> [DESCRIPTION OF THE TASK]:
Transcribe only part of the material below: the lines from the one containing "request: rubentsirunyan (Thanks!))" through the one containing "#161 (By pull request: stephankn (Thanks!))", inclusive, exactly as written.

____

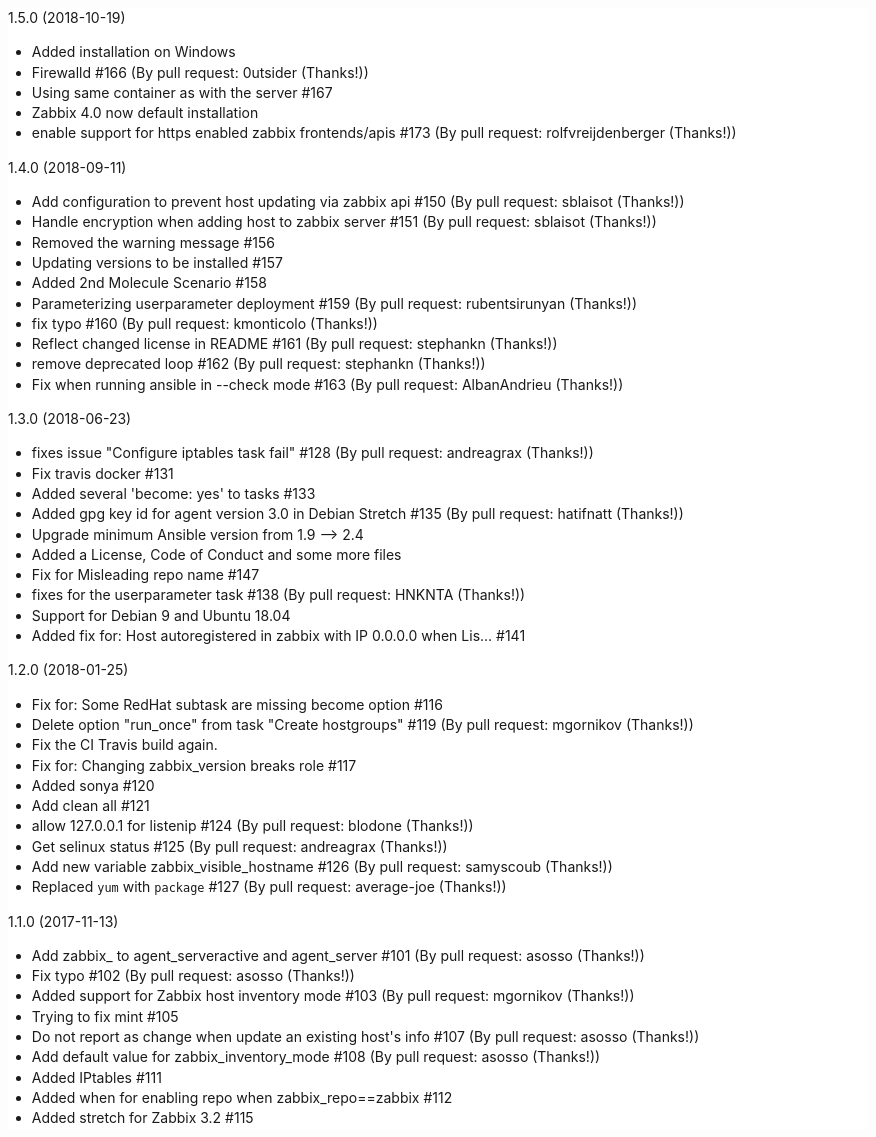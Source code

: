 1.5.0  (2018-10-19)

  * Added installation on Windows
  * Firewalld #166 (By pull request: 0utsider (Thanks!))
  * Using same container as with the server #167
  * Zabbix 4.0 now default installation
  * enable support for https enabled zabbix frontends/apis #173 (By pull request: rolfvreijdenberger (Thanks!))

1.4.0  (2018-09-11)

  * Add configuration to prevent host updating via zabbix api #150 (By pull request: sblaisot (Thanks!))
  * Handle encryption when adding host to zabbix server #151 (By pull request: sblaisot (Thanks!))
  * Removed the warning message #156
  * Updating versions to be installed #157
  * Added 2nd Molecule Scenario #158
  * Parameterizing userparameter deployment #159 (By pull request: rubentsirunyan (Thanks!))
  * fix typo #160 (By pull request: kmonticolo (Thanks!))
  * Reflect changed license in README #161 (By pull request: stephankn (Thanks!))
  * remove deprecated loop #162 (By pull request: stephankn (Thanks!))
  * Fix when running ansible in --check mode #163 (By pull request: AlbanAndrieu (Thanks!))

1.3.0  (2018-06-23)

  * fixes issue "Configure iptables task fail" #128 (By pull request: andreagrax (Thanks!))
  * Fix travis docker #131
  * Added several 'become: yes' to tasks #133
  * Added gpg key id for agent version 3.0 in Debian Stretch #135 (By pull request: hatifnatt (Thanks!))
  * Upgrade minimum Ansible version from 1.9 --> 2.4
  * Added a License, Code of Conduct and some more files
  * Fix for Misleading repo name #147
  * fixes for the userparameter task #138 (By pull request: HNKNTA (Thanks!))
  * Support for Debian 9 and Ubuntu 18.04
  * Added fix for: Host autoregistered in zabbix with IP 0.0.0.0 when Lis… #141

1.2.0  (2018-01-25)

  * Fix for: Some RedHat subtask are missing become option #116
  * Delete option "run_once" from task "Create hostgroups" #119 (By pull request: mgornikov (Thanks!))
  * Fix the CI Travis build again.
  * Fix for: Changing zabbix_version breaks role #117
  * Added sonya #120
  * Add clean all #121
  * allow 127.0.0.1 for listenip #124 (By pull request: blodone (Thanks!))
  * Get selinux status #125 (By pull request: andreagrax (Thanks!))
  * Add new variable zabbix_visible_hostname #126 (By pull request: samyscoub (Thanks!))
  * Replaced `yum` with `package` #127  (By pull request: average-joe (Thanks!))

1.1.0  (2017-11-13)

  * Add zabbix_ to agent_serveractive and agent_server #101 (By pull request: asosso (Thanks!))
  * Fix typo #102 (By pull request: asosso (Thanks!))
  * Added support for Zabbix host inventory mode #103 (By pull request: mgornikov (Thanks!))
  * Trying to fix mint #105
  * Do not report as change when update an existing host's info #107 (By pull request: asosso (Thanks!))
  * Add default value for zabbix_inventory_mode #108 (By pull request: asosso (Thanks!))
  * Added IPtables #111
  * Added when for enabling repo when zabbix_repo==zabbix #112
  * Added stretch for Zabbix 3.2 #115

____

> [WRITTEN REPLY]:
  * Parameterizing userparameter deployment #159 (By pull request: rubentsirunyan (Thanks!))
  * fix typo #160 (By pull request: kmonticolo (Thanks!))
  * Reflect changed license in README #161 (By pull request: stephankn (Thanks!))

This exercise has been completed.